>Zumindest der Hinweis auf Warren Buffett in dem Artikel ist
>sehr gut -
>er hat über die Jahrzehnte nur wenige öffentliche Aussagen zum
>
>Gesamtmarkt gemacht und lag dabei richtig. Ich würde
>jedenfalls
>nicht darauf wetten daß er genau diesmal falsch liegt.

Dazu paßt dieser Artikel (Motley Fool):

In the midst of economic chaos, Warren Buffett recently made a bold prediction. He said that now is the time to buy American stocks.

Of course, this call seems utterly insane. Banks are failing, the credit markets are deadlocked, unemployment is skyrocketing, and there's likely to be terrible news for months.

On the other hand, this is Warren Buffett, and he's made these sorts of predictions before.

1974: Stagflation
The years 1973 and 1974 were two very bad ones for the market. OPEC had started flexing its muscles, causing oil to quadruple. This resulted in a long recession, with inflation spiking to 12.3% in 1974, while real GDP growth fell by 0.5%. America experienced stagflation -- the ugly combination of a recession and high inflation rates -- and people were terrified. The situation was even worse in the United Kingdom, where the government was bailing out banks after real estate crashed. Over those two years, the S&P 500 plunged by 42%.

It was then, on Nov. 1, 1974, at the height of the pessimism, that Buffett made his first well-publicized bullish market call. He noted that he was well aware that the world was in a mess, but that stocks were simply too cheap. "If you're only worried about corporate profits, panic or depression, these things don't bother me at these prices."

To be totally clear, Buffett made one of the most direct predictions of his entire career: "Now is the time to invest and get rich." Buffett himself was buying shares of The Washington Post (NYSE: WPO) and advertising agency Interpublic (NYSE: IPG).

It worked out pretty well for him. The market jumped 32% in 1975, and another 19% the next year. Even today, the Dow Jones Industrial Average's 38% gain in 1975 stands up as its biggest increase since 1955.

1979: An oil crisis
That excellent performance was followed by two poor years. Once again, we were experiencing double-digit inflation and falling GDP growth. Again, we were going through an oil crisis, this one coming in the wake of the Iranian Revolution. As a result, when Buffett made his next call on Aug. 6, 1979, the Dow Jones Average was actually trading lower than it was at the end of 1975.

This time, Buffett noted that stocks were far more attractive than bonds. He believed that pension managers, who were piling into bonds yielding 9.5%, were investing using the rearview mirror. They were avoiding the equities that had recently lost them money. But Buffett recognized that the underlying businesses were actually performing well. A combination of falling stock prices and improving business fundamentals made stocks an attractive investment.

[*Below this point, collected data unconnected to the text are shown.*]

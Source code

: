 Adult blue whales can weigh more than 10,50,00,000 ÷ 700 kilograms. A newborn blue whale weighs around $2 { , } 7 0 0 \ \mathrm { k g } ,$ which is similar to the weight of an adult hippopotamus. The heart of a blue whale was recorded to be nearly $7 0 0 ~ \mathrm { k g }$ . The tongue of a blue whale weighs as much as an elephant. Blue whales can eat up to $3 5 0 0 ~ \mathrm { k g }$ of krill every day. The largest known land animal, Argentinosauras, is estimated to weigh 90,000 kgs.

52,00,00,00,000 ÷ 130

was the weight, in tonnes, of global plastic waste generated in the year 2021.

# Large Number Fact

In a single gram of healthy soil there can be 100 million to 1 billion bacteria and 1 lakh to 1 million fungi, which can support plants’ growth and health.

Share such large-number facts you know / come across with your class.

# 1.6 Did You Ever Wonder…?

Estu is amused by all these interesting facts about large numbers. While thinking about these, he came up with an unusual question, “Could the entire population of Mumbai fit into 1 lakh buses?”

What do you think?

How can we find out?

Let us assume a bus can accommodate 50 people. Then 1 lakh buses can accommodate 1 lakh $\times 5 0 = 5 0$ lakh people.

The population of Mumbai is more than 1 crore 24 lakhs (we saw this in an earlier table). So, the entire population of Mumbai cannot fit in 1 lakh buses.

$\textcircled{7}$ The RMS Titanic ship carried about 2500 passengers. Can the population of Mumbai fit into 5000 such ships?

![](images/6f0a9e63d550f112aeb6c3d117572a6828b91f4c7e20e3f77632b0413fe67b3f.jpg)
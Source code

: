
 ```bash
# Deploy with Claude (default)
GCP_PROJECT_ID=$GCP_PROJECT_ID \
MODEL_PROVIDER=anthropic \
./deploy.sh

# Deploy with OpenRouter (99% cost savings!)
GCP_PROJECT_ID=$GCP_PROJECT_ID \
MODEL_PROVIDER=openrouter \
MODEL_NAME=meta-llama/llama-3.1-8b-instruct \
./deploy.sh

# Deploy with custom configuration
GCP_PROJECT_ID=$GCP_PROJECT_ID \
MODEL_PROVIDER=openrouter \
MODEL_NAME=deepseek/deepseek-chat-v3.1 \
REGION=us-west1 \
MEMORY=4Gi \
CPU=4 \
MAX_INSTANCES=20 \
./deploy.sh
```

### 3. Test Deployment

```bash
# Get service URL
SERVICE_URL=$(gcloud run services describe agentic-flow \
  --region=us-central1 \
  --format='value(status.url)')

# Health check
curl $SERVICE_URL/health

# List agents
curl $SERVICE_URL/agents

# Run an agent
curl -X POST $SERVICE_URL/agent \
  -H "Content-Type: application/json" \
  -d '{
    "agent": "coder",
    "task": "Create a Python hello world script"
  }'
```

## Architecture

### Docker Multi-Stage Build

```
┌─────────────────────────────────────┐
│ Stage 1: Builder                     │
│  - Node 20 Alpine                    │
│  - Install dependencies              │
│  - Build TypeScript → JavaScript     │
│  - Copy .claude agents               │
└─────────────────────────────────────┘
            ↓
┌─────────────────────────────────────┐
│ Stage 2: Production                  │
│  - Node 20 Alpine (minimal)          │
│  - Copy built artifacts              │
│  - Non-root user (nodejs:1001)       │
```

Buffett figured that stocks were probably offering long-term returns of 13% or better. He bought oil producer Hess (NYSE: HES), GEICO, and General Foods, which later became part of Kraft (NYSE: KFT).

This time, Buffett's timing wasn't perfect -- the S&P 500 fell a bit more over the next few months. But his long-term prediction was spot-on. During the 1980s, the S&P 500 rose 13% annually before dividends.

1999: The Internet bubble
In November 1999, during the height of the Internet bubble, Buffett made his only bearish call. At the time, the market was in a speculative fervor, with Internet stocks showing huge price increases seemingly every day. In the five years between 1995 and 1999, the S&P 500 tripled, with compound annual returns of 26%. Many considered Buffett a relic for refusing to buy into the technology boom.

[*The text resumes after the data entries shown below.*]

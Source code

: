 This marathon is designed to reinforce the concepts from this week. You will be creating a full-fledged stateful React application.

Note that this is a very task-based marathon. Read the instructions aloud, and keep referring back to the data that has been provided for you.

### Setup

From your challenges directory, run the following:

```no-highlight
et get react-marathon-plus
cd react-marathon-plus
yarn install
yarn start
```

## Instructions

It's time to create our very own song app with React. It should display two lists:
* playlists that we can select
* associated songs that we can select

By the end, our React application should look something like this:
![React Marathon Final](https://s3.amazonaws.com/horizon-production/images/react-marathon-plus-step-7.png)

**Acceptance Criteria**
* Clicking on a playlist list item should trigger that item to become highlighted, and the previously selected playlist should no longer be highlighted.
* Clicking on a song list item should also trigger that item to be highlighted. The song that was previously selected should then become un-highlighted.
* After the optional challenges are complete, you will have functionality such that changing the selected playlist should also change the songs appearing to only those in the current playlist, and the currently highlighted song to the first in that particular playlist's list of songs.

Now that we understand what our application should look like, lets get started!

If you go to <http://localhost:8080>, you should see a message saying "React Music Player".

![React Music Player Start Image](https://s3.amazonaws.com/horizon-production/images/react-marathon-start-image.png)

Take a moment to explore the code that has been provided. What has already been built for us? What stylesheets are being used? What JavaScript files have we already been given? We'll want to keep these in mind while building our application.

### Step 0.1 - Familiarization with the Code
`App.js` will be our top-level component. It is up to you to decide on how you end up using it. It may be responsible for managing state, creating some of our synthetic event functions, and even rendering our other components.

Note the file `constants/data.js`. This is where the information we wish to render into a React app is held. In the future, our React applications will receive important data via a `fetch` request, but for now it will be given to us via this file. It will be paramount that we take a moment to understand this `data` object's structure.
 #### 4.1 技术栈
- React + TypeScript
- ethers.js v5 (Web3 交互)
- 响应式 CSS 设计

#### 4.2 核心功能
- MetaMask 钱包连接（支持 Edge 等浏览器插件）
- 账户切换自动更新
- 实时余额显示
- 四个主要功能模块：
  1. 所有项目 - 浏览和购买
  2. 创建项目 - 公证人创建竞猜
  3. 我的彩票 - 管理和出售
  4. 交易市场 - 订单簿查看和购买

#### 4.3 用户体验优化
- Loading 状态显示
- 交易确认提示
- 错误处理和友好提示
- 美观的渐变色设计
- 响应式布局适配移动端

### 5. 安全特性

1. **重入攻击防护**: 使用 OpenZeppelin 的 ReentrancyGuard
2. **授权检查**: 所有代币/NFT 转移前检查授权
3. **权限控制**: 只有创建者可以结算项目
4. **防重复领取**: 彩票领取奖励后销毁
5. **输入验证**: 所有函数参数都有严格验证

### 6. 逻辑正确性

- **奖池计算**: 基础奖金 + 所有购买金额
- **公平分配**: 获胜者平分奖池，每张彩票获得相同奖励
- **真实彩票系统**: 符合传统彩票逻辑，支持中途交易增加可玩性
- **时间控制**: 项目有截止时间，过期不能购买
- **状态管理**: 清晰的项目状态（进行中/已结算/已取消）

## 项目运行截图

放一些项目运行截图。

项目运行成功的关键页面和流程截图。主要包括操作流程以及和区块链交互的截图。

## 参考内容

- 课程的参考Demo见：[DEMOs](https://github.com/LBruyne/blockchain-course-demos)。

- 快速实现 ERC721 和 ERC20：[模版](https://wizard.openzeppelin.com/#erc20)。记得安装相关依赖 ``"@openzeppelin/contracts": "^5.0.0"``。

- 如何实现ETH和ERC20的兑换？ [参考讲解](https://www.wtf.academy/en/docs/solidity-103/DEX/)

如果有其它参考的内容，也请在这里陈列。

Buffett, however, noted that, because of a combination of cheap initial valuations and falling interest rates, stocks had achieved unprecedented annual returns of 19% over a 17-year period. These results made investors unreasonably optimistic. New investors were expecting 10-year annual returns of 22.6%, while even experienced investors predicted 12.9%. But the huge boom was only supported by modest GDP growth, and therefore wasn't sustainable. So, Buffett expected about 4% real returns.

He continued to hold Coca-Cola (NYSE: KO), Wells Fargo (NYSE: WFC), and M&T Bank (NYSE: MTB), though he noted in the 2004 annual report that he should have sold some of Berkshire Hathaway's overvalued holdings.

Buffett's bearish prediction proved optimistic. The market continued to rise for a few months, with the S&P 500 topping out 9% above where it was when Buffett made the call. But that was followed by a crash. Since his call, the S&P 500 has dropped by 39%, for average annual losses of about 5%, well below Buffett's estimates.

The Foolish bottom line
The common theme of all these predictions is that Buffett didn't care about short-term fears. He wasn't worried about stagflation in the 1970s, and he didn't buy into the unrealistic optimism of the late 1990s. Instead, he rationally valued stocks, and made the right long-term calls. His biggest mistake was the 4% number he threw out in 1999 -- long-term returns have been much worse than his bearish prediction.

But that prediction was too optimistic partly because stocks are so unreasonably cheap right now. And that's why Buffett's buying today.